ENTRIES PROVIDED:
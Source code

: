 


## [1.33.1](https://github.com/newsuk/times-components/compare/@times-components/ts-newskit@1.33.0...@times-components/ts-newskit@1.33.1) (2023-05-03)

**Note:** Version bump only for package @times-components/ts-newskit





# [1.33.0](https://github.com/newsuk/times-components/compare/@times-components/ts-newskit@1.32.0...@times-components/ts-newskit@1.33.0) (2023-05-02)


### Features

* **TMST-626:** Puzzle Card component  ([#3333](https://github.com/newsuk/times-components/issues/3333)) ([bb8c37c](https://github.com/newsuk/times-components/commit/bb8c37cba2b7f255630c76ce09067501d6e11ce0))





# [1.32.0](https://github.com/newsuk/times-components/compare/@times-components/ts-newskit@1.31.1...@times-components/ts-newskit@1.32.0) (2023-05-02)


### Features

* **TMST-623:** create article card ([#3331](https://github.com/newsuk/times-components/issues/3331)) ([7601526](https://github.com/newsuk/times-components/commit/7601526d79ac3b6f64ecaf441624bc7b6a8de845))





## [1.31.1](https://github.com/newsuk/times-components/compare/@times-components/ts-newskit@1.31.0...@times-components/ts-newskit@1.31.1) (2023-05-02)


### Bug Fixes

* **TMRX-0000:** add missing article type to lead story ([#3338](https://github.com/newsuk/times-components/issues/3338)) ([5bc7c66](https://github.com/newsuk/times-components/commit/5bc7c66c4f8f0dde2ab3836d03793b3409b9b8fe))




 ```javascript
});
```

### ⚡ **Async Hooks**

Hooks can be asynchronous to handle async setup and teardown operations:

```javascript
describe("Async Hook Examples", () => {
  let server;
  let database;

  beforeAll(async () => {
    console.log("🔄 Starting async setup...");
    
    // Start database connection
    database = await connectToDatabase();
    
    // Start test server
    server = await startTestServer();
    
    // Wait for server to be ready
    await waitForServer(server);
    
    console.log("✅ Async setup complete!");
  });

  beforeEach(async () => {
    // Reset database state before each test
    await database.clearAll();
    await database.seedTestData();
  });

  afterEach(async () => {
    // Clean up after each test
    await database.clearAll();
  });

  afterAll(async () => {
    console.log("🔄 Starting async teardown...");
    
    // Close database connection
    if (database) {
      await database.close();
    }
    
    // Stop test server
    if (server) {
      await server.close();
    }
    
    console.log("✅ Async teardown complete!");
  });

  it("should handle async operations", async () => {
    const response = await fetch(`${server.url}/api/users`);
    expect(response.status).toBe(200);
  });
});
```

PROMPT: Show me all lines in the records that contain "operations".

ANSWER AREA:
Hooks can be asynchronous to handle async setup and teardown operations:
  it("should handle async operations", async () => {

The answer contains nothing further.